*** Opening of INPUT MATERIAL ***

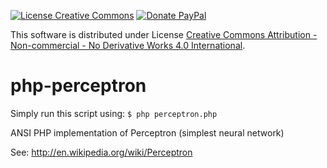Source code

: [![License Creative Commons](https://i.creativecommons.org/l/by-nc-nd/4.0/88x31.png)](http://creativecommons.org/licenses/by-nc-nd/4.0/) [![Donate PayPal](https://img.shields.io/badge/Donate%20PayPal-1%24-blue.svg)](https://paypal.me/vpervenditti/1)

This software is distributed under License [Creative Commons Attribution - Non-commercial - No Derivative Works 4.0 International](http://creativecommons.org/licenses/by-nc-nd/4.0/).
# php-perceptron
Simply run this script using:
  `$ php perceptron.php`
  
ANSI PHP implementation of Perceptron (simplest neural network)

See: http://en.wikipedia.org/wiki/Perceptron
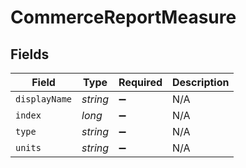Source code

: # CommerceReportMeasure


## Fields

| Field              | Type               | Required           | Description        |
| ------------------ | ------------------ | ------------------ | ------------------ |
| `displayName`      | *string*           | :heavy_minus_sign: | N/A                |
| `index`            | *long*             | :heavy_minus_sign: | N/A                |
| `type`             | *string*           | :heavy_minus_sign: | N/A                |
| `units`            | *string*           | :heavy_minus_sign: | N/A                |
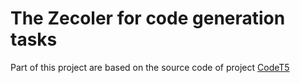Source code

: # The Zecoler for code generation tasks

Part of this project are based on the source code of project [CodeT5](https://github.com/salesforce/CodeT5)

*** Close of INPUT MATERIAL ***

YOUR GOAL: Return the lines beginning at the one that contains "code generation tasks" and continuing through the last line of the data, exactly as they stand and without any others.

COMPLETED EXERCISE:
: # The Zecoler for code generation tasks

Part of this project are based on the source code of project [CodeT5](https://github.com/salesforce/CodeT5)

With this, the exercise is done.